In algebra with surds, the real variables x and y satisfy the simultaneous equations x − y − √18 = −1 and x + y − 3√2 = 1. Solve this system and then find the exact value of the expression 12·x·y·(x^2 − y^2).

Introduction / Context:
This question combines solving a pair of simultaneous linear equations involving surds with evaluating a higher order algebraic expression. It is a good test of comfort with square root simplification, systems of equations, and manipulation of expressions such as x^2 − y^2. The structure is typical of aptitude and entrance examinations where multiple concepts are mixed in a single numerical problem.

Given Data / Assumptions:
- Two equations are given: x − y − √18 = −1 and x + y − 3√2 = 1.
- We must first solve for x and y as real numbers.
- Then we must evaluate 12·x·y·(x^2 − y^2).
- Standard properties of surds and algebraic identities apply.

Concept / Approach:
The method is to rewrite each equation in a cleaner form and solve for x and y using addition and subtraction. We also simplify √18 as 3√2 to keep expressions consistent. Once x and y are found, we compute x^2 − y^2 using the identity x^2 − y^2 = (x − y)(x + y). Finally, we substitute all values into the expression 12·x·y·(x^2 − y^2) to obtain the exact answer in terms of √2.

Step-by-Step Solution:
1) Simplify √18 as 3√2. The first equation becomes x − y − 3√2 = −1, so x − y = −1 + 3√2. 2) The second equation is x + y − 3√2 = 1, so x + y = 1 + 3√2. 3) Add the two new equations: (x − y) + (x + y) = (−1 + 3√2) + (1 + 3√2), so 2x = 6√2 and x = 3√2. 4) Subtract the first from the second: (x + y) − (x − y) = (1 + 3√2) − (−1 + 3√2), so 2y = 2 and y = 1. 5) Compute x^2 = (3√2)^2 = 9·2 = 18 and y^2 = 1. 6) Then x^2 − y^2 = 18 − 1 = 17. 7) Now evaluate 12·x·y·(x^2 − y^2) = 12 · (3√2) · 1 · 17 = 12 · 3 · 17 · √2 = 612√2.
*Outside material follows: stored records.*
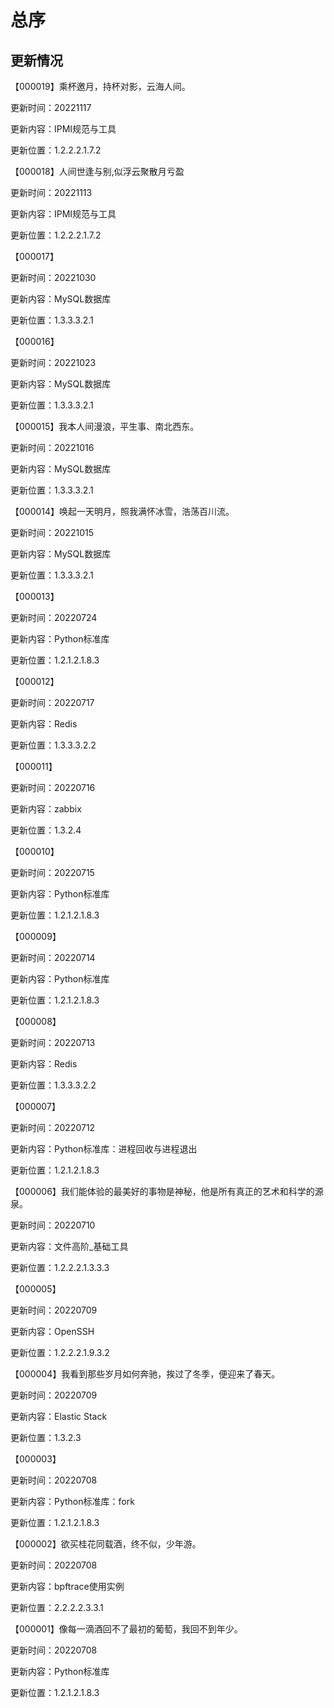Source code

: # 总序







## 更新情况

【000019】乘杯邀月，持杯对影，云海人间。

更新时间：20221117

更新内容：IPMI规范与工具

更新位置：1.2.2.2.1.7.2

【000018】人间世逢与别,似浮云聚散月亏盈

更新时间：20221113

更新内容：IPMI规范与工具

更新位置：1.2.2.2.1.7.2

【000017】

更新时间：20221030

更新内容：MySQL数据库

更新位置：1.3.3.3.2.1

【000016】

更新时间：20221023

更新内容：MySQL数据库

更新位置：1.3.3.3.2.1

【000015】我本人间漫浪，平生事、南北西东。

更新时间：20221016

更新内容：MySQL数据库

更新位置：1.3.3.3.2.1

【000014】唤起一天明月，照我满怀冰雪，浩荡百川流。

更新时间：20221015

更新内容：MySQL数据库

更新位置：1.3.3.3.2.1

【000013】

更新时间：20220724

更新内容：Python标准库

更新位置：1.2.1.2.1.8.3

【000012】

更新时间：20220717

更新内容：Redis

更新位置：1.3.3.3.2.2

【000011】

更新时间：20220716

更新内容：zabbix

更新位置：1.3.2.4

【000010】

更新时间：20220715

更新内容：Python标准库

更新位置：1.2.1.2.1.8.3

【000009】

更新时间：20220714

更新内容：Python标准库

更新位置：1.2.1.2.1.8.3

【000008】

更新时间：20220713

更新内容：Redis

更新位置：1.3.3.3.2.2

【000007】

更新时间：20220712

更新内容：Python标准库：进程回收与进程退出

更新位置：1.2.1.2.1.8.3

【000006】我们能体验的最美好的事物是神秘，他是所有真正的艺术和科学的源泉。

更新时间：20220710

更新内容：文件高阶_基础工具

更新位置：1.2.2.2.1.3.3.3

【000005】

更新时间：20220709

更新内容：OpenSSH

更新位置：1.2.2.2.1.9.3.2

【000004】我看到那些岁月如何奔驰，挨过了冬季，便迎来了春天。

更新时间：20220709

更新内容：Elastic Stack

更新位置：1.3.2.3

【000003】

更新时间：20220708

更新内容：Python标准库：fork

更新位置：1.2.1.2.1.8.3

【000002】欲买桂花同载酒，终不似，少年游。

更新时间：20220708

更新内容：bpftrace使用实例

更新位置：2.2.2.2.3.3.1

【000001】像每一滴酒回不了最初的葡萄，我回不到年少。

更新时间：20220708

更新内容：Python标准库

更新位置：1.2.1.2.1.8.3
Verification / Alternative check:
Substitute x = 3√2 and y = 1 back into the original equations. For the first equation, x − y − √18 becomes 3√2 − 1 − 3√2 = −1, which matches the right side. For the second equation, x + y − 3√2 becomes 3√2 + 1 − 3√2 = 1, again matching. This confirms that the solution pair is correct. Since all later calculations are straightforward substitutions and basic arithmetic, the final value 612√2 is reliable.

Why Other Options Are Wrong:
Option B (512√2) and Option E (408√2) arise from incorrect arithmetic when combining coefficients, for example by mis computing x^2 − y^2 or mis multiplying by 12. Option A (0) and Option D (1) would require either x or y or x^2 − y^2 to be zero, which is clearly not the case from the solved values. Only Option C matches the exact expression value from the correct solution of the system.

Common Pitfalls:
A common problem is failing to simplify √18 into 3√2, which makes later algebra messy and error prone. Some students also mix up addition and subtraction when combining equations, leading to incorrect values for x and y. Another frequent mistake is to forget that x^2 − y^2 can be computed quickly as (x − y)(x + y), which is simpler than squaring each term again. Careful handling of surds and consistent checking against the original equations helps avoid such slips.

Final Answer:
After solving the simultaneous equations and substituting into the expression, we obtain 12·x·y·(x^2 − y^2) = 612√2.